**TASK OBJECTIVE**
Each line below that contains the word "shader" must be copied.
(DATA FOR REVIEW Opens)
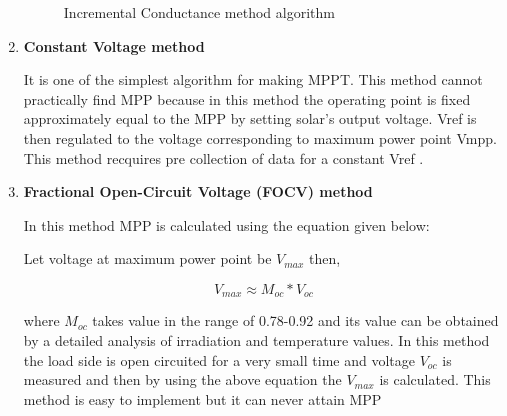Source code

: \documentclass[a4paper,12pt]{iitmdiss}
\begin{document}
\begin{enumerate}
\begin{figure}[hbt!]
        \caption{Incremental Conductance method algorithm}
    \label{fig:3.5}
    \end{figure}
    
    \item \textbf{Constant Voltage method}
    
    It is one of the simplest algorithm for making MPPT. This method cannot practically find MPP because in this method the operating point is fixed approximately equal to the MPP by setting solar's output voltage. Vref is then regulated to the voltage corresponding to maximum power point Vmpp. This method recquires pre collection of data for a constant Vref \textcolor{blue}{\cite{al2018review}}.
    
    \item \textbf{Fractional Open-Circuit Voltage (FOCV) method}
    
    In this method MPP is calculated using the equation given below:
    
    Let voltage at maximum power point be $V_{max}$ then,
    
    \begin{equation}
        V_{max}\approx M_{oc}*V_{oc}
    \end{equation}
    
    where $M_{oc}$ takes value in the range of 0.78-0.92 and its value can be obtained by a detailed analysis of irradiation and temperature values. In this method the load side is open circuited for a very small time and voltage $V_{oc}$ is measured and then by using the above equation the $V_{max}$ is calculated. This method is easy to implement but it can never attain MPP \textcolor{blue}{\cite{al2018review}}
    
    
\end{enumerate}
\end{document}
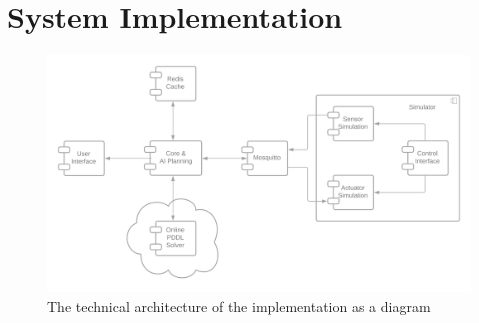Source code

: \section{System Implementation}



\begin{figure}
    \centering
    \includegraphics[width=\linewidth]{img/implementation-architecture.png}
    \caption{The technical architecture of the implementation as a diagram}
    \label{fig:implementation-architecture}
\end{figure}







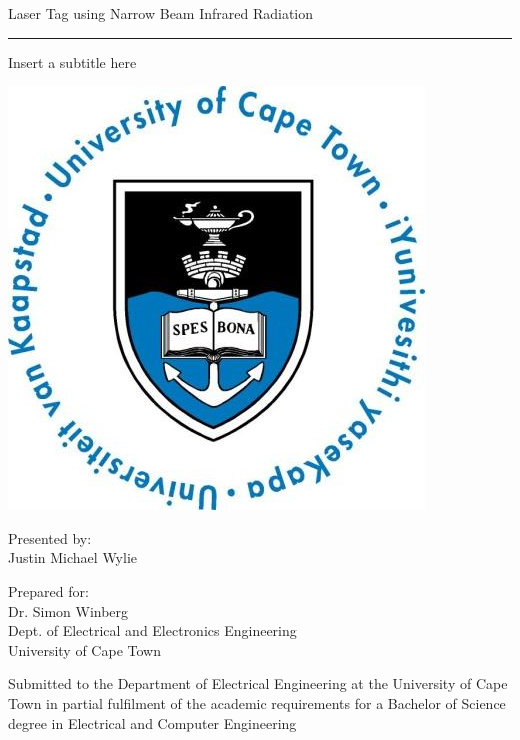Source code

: \documentclass[a4paper,12pt]{report}
\begin{document}
\thispagestyle{empty}
{\Huge \begin{center}
Laser Tag using Narrow Beam Infrared Radiation
\hrule 
{\Large Insert a subtitle here}
\end{center}}

\vskip 5mm
\begin{center}
\- \- \- \- \- \- \- \- \- \-\includegraphics[scale = 0.3]{figures/template/uctLogo.png}
\end{center}

\vskip 5mm
\begin{center}
Presented by:\\
Justin Michael Wylie		%
\end{center}

\vskip 10mm
\begin{center}
Prepared for:\\
Dr. Simon Winberg\\ 		%
Dept. of Electrical and Electronics Engineering\\University of Cape Town
\end{center}


\vskip 10mm
\begin{center}
Submitted to the Department of Electrical Engineering at the University of Cape Town in partial
fulfilment of the academic requirements for a Bachelor of Science degree in Electrical and Computer Engineering

\end{center}
\end{document}

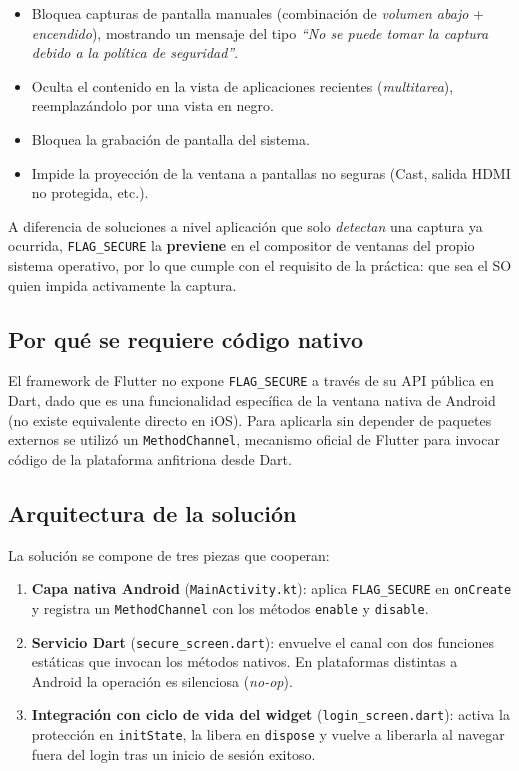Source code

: \documentclass[12pt, a4paper]{article}
\begin{document}
\begin{itemize}
    \item Bloquea capturas de pantalla manuales (combinación de
    \textit{volumen abajo} + \textit{encendido}), mostrando un mensaje del
    tipo \textit{``No se puede tomar la captura debido a la política de
    seguridad''}.
    \item Oculta el contenido en la vista de aplicaciones recientes
    (\textit{multitarea}), reemplazándolo por una vista en negro.
    \item Bloquea la grabación de pantalla del sistema.
    \item Impide la proyección de la ventana a pantallas no seguras
    (Cast, salida HDMI no protegida, etc.).
\end{itemize}

A diferencia de soluciones a nivel aplicación que solo \textit{detectan}
una captura ya ocurrida, \texttt{FLAG\_SECURE} la \textbf{previene} en el
compositor de ventanas del propio sistema operativo, por lo que cumple
con el requisito de la práctica: que sea el SO quien impida activamente
la captura.

\subsection{Por qué se requiere código nativo}
El framework de Flutter no expone \texttt{FLAG\_SECURE} a través de su API
pública en Dart, dado que es una funcionalidad específica de la ventana
nativa de Android (no existe equivalente directo en iOS). Para aplicarla
sin depender de paquetes externos se utilizó un \texttt{MethodChannel},
mecanismo oficial de Flutter para invocar código de la plataforma anfitriona
desde Dart.

\subsection{Arquitectura de la solución}
La solución se compone de tres piezas que cooperan:

\begin{enumerate}
    \item \textbf{Capa nativa Android} (\texttt{MainActivity.kt}):
    aplica \texttt{FLAG\_SECURE} en \texttt{onCreate} y registra un
    \texttt{MethodChannel} con los métodos \texttt{enable} y \texttt{disable}.
    \item \textbf{Servicio Dart} (\texttt{secure\_screen.dart}):
    envuelve el canal con dos funciones estáticas que invocan los
    métodos nativos. En plataformas distintas a Android la operación es
    silenciosa (\textit{no-op}).
    \item \textbf{Integración con ciclo de vida del widget}
    (\texttt{login\_screen.dart}): activa la protección en
    \texttt{initState}, la libera en \texttt{dispose} y vuelve a liberarla
    al navegar fuera del login tras un inicio de sesión exitoso.
\end{enumerate}
\end{document}
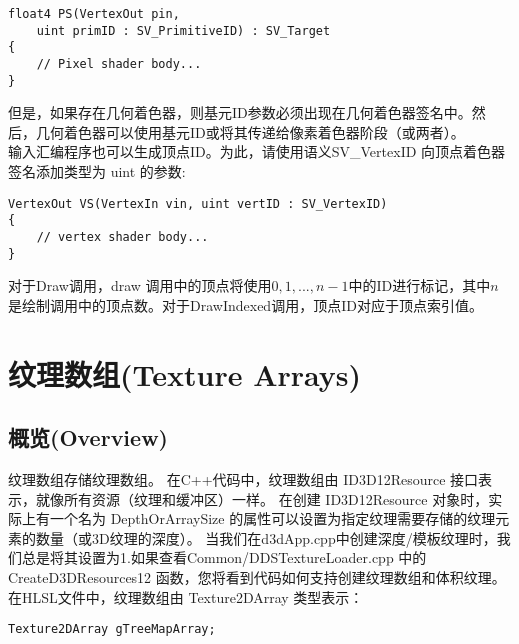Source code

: \begin{lstlisting}
float4 PS(VertexOut pin, 
    uint primID : SV_PrimitiveID) : SV_Target
{
    // Pixel shader body...
}
\end{lstlisting}

\begin{flushleft}
但是，如果存在几何着色器，则基元ID参数必须出现在几何着色器签名中。然后，几何着色器可以使用基元ID或将其传递给像素着色器阶段（或两者）。\\

输入汇编程序也可以生成顶点ID。为此，请使用语义SV\_VertexID 向顶点着色器签名添加类型为 uint 的参数:\\
\end{flushleft}

\begin{lstlisting}
VertexOut VS(VertexIn vin, uint vertID : SV_VertexID)
{
    // vertex shader body...
}
\end{lstlisting}

\begin{flushleft}
对于Draw调用，draw 调用中的顶点将使用$0,1,...,n-1$中的ID进行标记，其中$n$是绘制调用中的顶点数。对于DrawIndexed调用，顶点ID对应于顶点索引值。\\
\end{flushleft}

\section{纹理数组(Texture Arrays)}
\subsection{概览(Overview)}
\begin{flushleft}
纹理数组存储纹理数组。 在C++代码中，纹理数组由 ID3D12Resource 接口表示，就像所有资源（纹理和缓冲区）一样。 在创建 ID3D12Resource 对象时，实际上有一个名为 DepthOrArraySize 的属性可以设置为指定纹理需要存储的纹理元素的数量（或3D纹理的深度）。 当我们在d3dApp.cpp中创建深度/模板纹理时，我们总是将其设置为1.如果查看Common/DDSTextureLoader.cpp 中的 CreateD3DResources12 函数，您将看到代码如何支持创建纹理数组和体积纹理。 在HLSL文件中，纹理数组由 Texture2DArray 类型表示：\\
\end{flushleft}

\begin{lstlisting}
Texture2DArray gTreeMapArray;
\end{lstlisting}

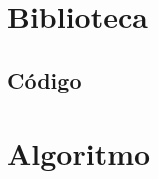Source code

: \documentclass[
	12pt,				%
	openright,			%
	oneside,			%
	a4paper,			%
	english,			%
	french,				%
	spanish,			%
	brazil				%
	]{abntex2}
\begin{document}






\postextual


%
%

\begin{anexosenv}
\chapter{Biblioteca}
\section{Código}

\chapter{Algoritmo}
\end{anexosenv}
\printindex
\end{document}
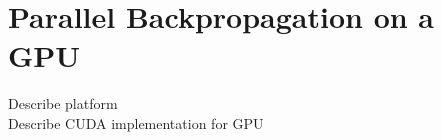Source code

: \section{Parallel Backpropagation on a GPU}
\label{GPUBackProp}

Describe platform \\
Describe CUDA implementation for GPU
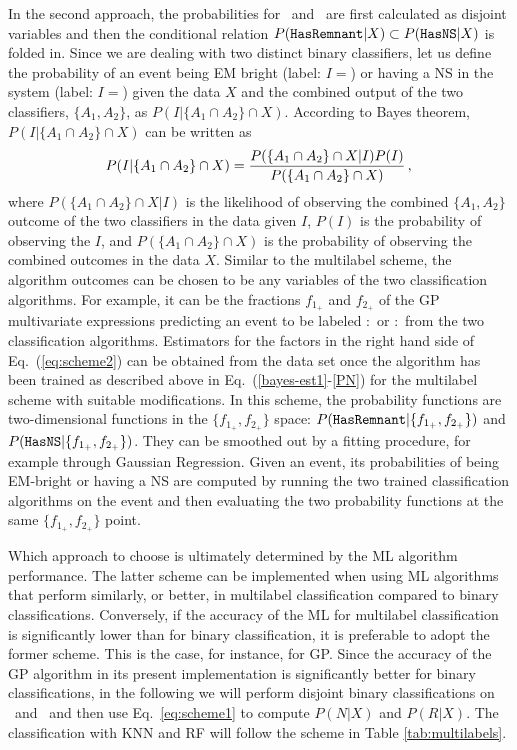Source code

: In the second approach, the probabilities for \hasns\ and \hasrem\ are first calculated as disjoint variables and then the conditional relation $P({{\tt HasRemnant}}|X)\subset P({{\tt HasNS}}|X)$ is
folded in. Since we are dealing with two distinct binary classifiers, let us define the probability of an event being \ac{EM} bright (label: $I=$\hasrem) or having a \ac{NS} in the system (label: $I=$\hasns) given the data $X$ and the combined output of the two classifiers, $\{A_1,A_2\}$, as $P(I|\{A_1\cap A_2\}\cap X)$. According to Bayes theorem, $P(I|\{A_1\cap A_2\}\cap X)$ can be written as
%
\begin{equation}
P(I|\{A_1\cap A_2\} \cap X)=\frac{P(\{A_1\cap A_2\}\cap X|I)P(I)}{P(\{A_1\cap A_2\}\cap X)}\,,\\
\label{eq:scheme2}
\end{equation}
%
where $P(\{A_1\cap A_2\}\cap X|I)$ is the likelihood of observing the combined $\{A_1,A_2\}$ outcome of the two classifiers in the data given $I$, $P(I)$ is the probability of observing the $I$, and $P(\{A_1\cap A_2\}\cap X)$ is the probability of observing the combined outcomes in the data $X$. Similar to the multilabel scheme, the algorithm outcomes can be chosen to be any variables of the two classification algorithms. For example, it can be the fractions $f_{1_+}$ and $f_{2_+}$ of the \ac{GP} multivariate expressions predicting an event to be labeled \hasns:\true\ or \hasrem:\true\ from the two classification algorithms. Estimators for the factors in the right hand side of Eq.~(\ref{eq:scheme2}) can be obtained from the data set once the algorithm has been trained as described above in Eq.~(\ref{bayes-est1}-\ref{PN}) for the multilabel scheme with suitable modifications. In this scheme, the probability functions are two-dimensional functions in the $\{f_{1_+},f_{2_+}\}$ space: $P({{\tt HasRemnant}}|\{f_{1_+},f_{2_+}\})$ and $P({{\tt HasNS}}|\{f_{1_+},f_{2_+}\})$. They can be smoothed out by a fitting procedure, for example through Gaussian Regression. Given an event, its probabilities of being \ac{EM}-bright or having a \ac{NS} are computed by running the two trained classification algorithms on the event and then evaluating the two probability functions at the same $\{f_{1_+},f_{2_+}\}$ point.

Which approach to choose is ultimately determined by the \ac{ML} algorithm performance. The latter scheme can be implemented when using \ac{ML} algorithms that perform similarly, or
better, in multilabel classification compared to binary classifications. Conversely, if the accuracy of the \ac{ML} for multilabel classification is significantly lower than for binary
classification, it is preferable to adopt the former scheme. This is the case, for instance, for \ac{GP}. Since the accuracy of the \ac{GP} algorithm in its present implementation is
significantly better for binary classifications, in the following we will perform disjoint binary classifications on \hasns\ and \hasrem\ and then use Eq.~\ref{eq:scheme1} to compute
$P(N|X)$ and $P(R|X)$. The classification with \ac{KNN} and \ac{RF} will follow the scheme in Table \ref{tab:multilabels}.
(DATA FOR REVIEW Closes)
**YOUR RESPONSE**
    // Pixel shader body...
    // vertex shader body...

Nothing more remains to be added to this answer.